I found this page to be a little tricky to get to, it's title is "Are you experiencing a problem with Cloudflare" and the button you want is "Error Analytics".
- https://dash.cloudflare.com/{some-hex-key-here}/support
- https://dash.cloudflare.com/{some-hex-key-here}/support/error-analytics
Cloudflare also has a Cloudflare system status page, if you want to check their services overall. DreamHost also has a DreamHost system status as well.
In my case, it confirmed I had a redirect loop and pointed me to Cloudflare's Troubleshooting redirect loop errors page.
Here's where things appear to get sticky. When one utilizes Lets Encrypt with DreamHost, DreamHost as the site provider will automatically redirect any HTTP traffic to HTTPS, which is actually what I want.
Meanwhile, Cloudflare in their SSL/TLS Overview table has a Flexible SSL encryption mode that encrypts traffic between the browser and Cloudflare even if the request is HTTP. Clever. It does this by sending requests to the origin web server unencrypted over HTTP, but your connection to Cloudflare is encrypted. However, that means redirect loops can happen if the origin server is redirecting HTTP to HTTPS, perhaps never answering the original HTTP request.
What also threw me was that direct HTTPS requests were not being served either, although this could merely have been a cached response.
Just to incrementally check things, on Cloudflare I put the server into Development Mode and cleared the cache; I didn't expect it to help, but sometimes glitches happen.
While this wasn't going to be the final solution, I went to disable the automatic redirect to HTTPS on DreamHost. Again, this didn't help and I turned it back on.
The Solution
Assuming that DreamHost was doing the Rewrite rules on the domain automatically, this left making changes on CloudFlare.
Comparing to another site I was working, I saw the working site's Cloudflare SSL option (in the SSL/TLS Overview tag) was set to Full.
One should use Full if there is a SSL certificate configured at the origin web server, which there was, the Let's Encrypt certificate.
However my setting was currently Flexible.

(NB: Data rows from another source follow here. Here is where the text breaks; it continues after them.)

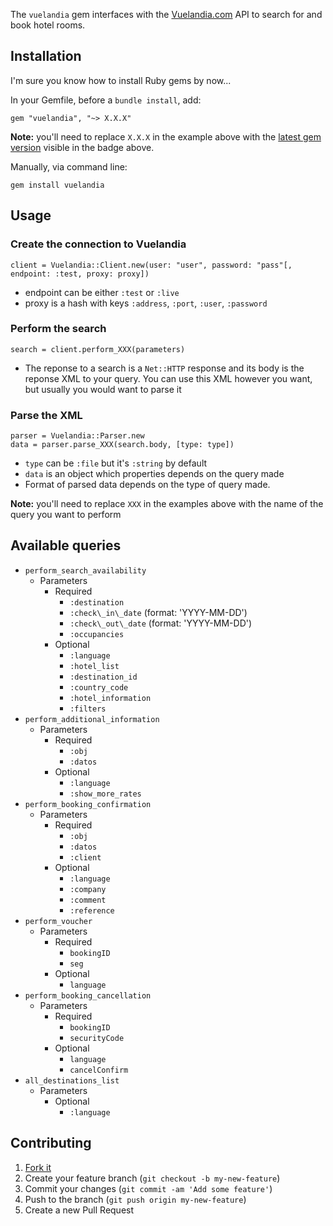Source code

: The `vuelandia` gem interfaces with the [Vuelandia.com](http://www.vuelandia.com/) API to search for and book hotel rooms.

## Installation

I'm sure you know how to install Ruby gems by now...

In your Gemfile, before a `bundle install`, add:

    gem "vuelandia", "~> X.X.X"

**Note:** you'll need to replace `X.X.X` in the example above with the [latest gem version](https://rubygems.org/gems/vuelandia) visible in the badge above.

Manually, via command line:
	
    gem install vuelandia

## Usage

### Create the connection to Vuelandia
	client = Vuelandia::Client.new(user: "user", password: "pass"[, endpoint: :test, proxy: proxy])

- endpoint can be either `:test` or `:live` 
- proxy is a hash with keys `:address`, `:port`, `:user`, `:password`

### Perform the search
	search = client.perform_XXX(parameters)

- The reponse to a search is a `Net::HTTP` response and its body is the reponse XML to your query. You can use this XML however you want, but usually you would want to parse it

### Parse the XML
	parser = Vuelandia::Parser.new
	data = parser.parse_XXX(search.body, [type: type])

- `type` can be `:file` but it's `:string` by default
- `data` is an object which properties depends on the query made
- Format of parsed data depends on the type of query made.

**Note:** you'll need to replace `XXX` in the examples above with the name of the query you want to perform

## Available queries

- `perform_search_availability`
	- Parameters
		- Required
			- `:destination`
			- `:check\_in\_date` (format: 'YYYY-MM-DD')
			- `:check\_out\_date` (format: 'YYYY-MM-DD')
			- `:occupancies`
		- Optional
			- `:language`
			- `:hotel_list`
			- `:destination_id`
			- `:country_code`
			- `:hotel_information`
			- `:filters`
- `perform_additional_information`
	- Parameters
		- Required
			- `:obj`
			- `:datos`
		- Optional
			- `:language`
			- `:show_more_rates`
- `perform_booking_confirmation`
	- Parameters
		- Required
			- `:obj`
			- `:datos`
			- `:client`
		- Optional
			- `:language`
			- `:company`
			- `:comment`
			- `:reference`
- `perform_voucher`
	- Parameters
		- Required
			- `bookingID`
			- `seg`
		- Optional
			- `language`
- `perform_booking_cancellation`
	- Parameters
		- Required
			- `bookingID`
			- `securityCode`
		- Optional
			- `language`
			- `cancelConfirm`
- `all_destinations_list`
	- Parameters
		- Optional
			- `:language`

## Contributing

1. [Fork it](https://github.com/mariomuniz/vuelandia/fork)
2. Create your feature branch (`git checkout -b my-new-feature`)
3. Commit your changes (`git commit -am 'Add some feature'`)
4. Push to the branch (`git push origin my-new-feature`)
5. Create a new Pull Request
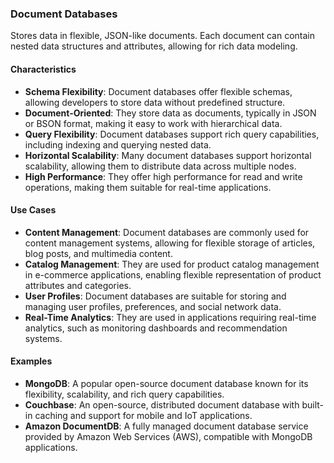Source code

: ### Document Databases

Stores data in flexible, JSON-like documents. Each document can contain nested data structures and attributes, allowing for rich data modeling.

#### Characteristics
- **Schema Flexibility**: Document databases offer flexible schemas, allowing developers to store data without predefined structure.
- **Document-Oriented**: They store data as documents, typically in JSON or BSON format, making it easy to work with hierarchical data.
- **Query Flexibility**: Document databases support rich query capabilities, including indexing and querying nested data.
- **Horizontal Scalability**: Many document databases support horizontal scalability, allowing them to distribute data across multiple nodes.
- **High Performance**: They offer high performance for read and write operations, making them suitable for real-time applications.

#### Use Cases
- **Content Management**: Document databases are commonly used for content management systems, allowing for flexible storage of articles, blog posts, and multimedia content.
- **Catalog Management**: They are used for product catalog management in e-commerce applications, enabling flexible representation of product attributes and categories.
- **User Profiles**: Document databases are suitable for storing and managing user profiles, preferences, and social network data.
- **Real-Time Analytics**: They are used in applications requiring real-time analytics, such as monitoring dashboards and recommendation systems.

#### Examples
- **MongoDB**: A popular open-source document database known for its flexibility, scalability, and rich query capabilities.
- **Couchbase**: An open-source, distributed document database with built-in caching and support for mobile and IoT applications.
- **Amazon DocumentDB**: A fully managed document database service provided by Amazon Web Services (AWS), compatible with MongoDB applications.
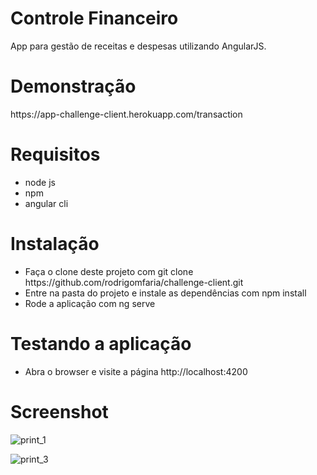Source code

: # Controle Financeiro
App para gestão de receitas e despesas utilizando AngularJS.

<h1>Demonstração</h1>
https://app-challenge-client.herokuapp.com/transaction

<h1>Requisitos</h1>
<ul>
    <li>node js</li>
    <li>npm</li>
    <li>angular cli</li>
</ul>

<h1>Instalação</h1>
<ul>
<li>Faça o clone deste projeto com git clone https://github.com/rodrigomfaria/challenge-client.git</li>
<li>Entre na pasta do projeto e instale as dependências com npm install</li>
<li>Rode a aplicação com ng serve</li>
</ul>
<h1>Testando a aplicação</h1>
<ul>
<li>Abra o browser e visite a página http://localhost:4200
</ul>

<h1>Screenshot</h1>

![print_1](https://user-images.githubusercontent.com/16018918/53410296-2a610f80-39a2-11e9-95f5-16f71ecc3d43.png)

![print_3](https://user-images.githubusercontent.com/16018918/53410304-31881d80-39a2-11e9-9856-9088ef3c8de8.png)
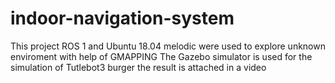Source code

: # indoor-navigation-system
This project ROS 1 and Ubuntu 18.04 melodic were used
to explore unknown enviroment with help of GMAPPING 
The Gazebo simulator is used for the simulation of Tutlebot3 burger 
the result is attached in a video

Because this was an "older" website, I suspect the following happened:
- I set up the site originally as HTTP long ago
- Let's Encrypt came onto the scene and I added it
- When I moved to CloudFlare, it had an automatic HTTP to HTTPS redirection that I turned on at some point
- DreamHost in improving its service also opted to turn on HTTP to HTTPS redirection at their end as well
- Where ClouldFlare was doing the redirect itself before, now both systems were in conflict
The solution was to change the setting to Full, letting the origin server's certificate do all the HTTPS magic, and therefore let the origin server's HTTP redirect where it wanted. Meanwhile, Cloudflare could still intercept and translate any originating HTTP requests to HTTPS as well.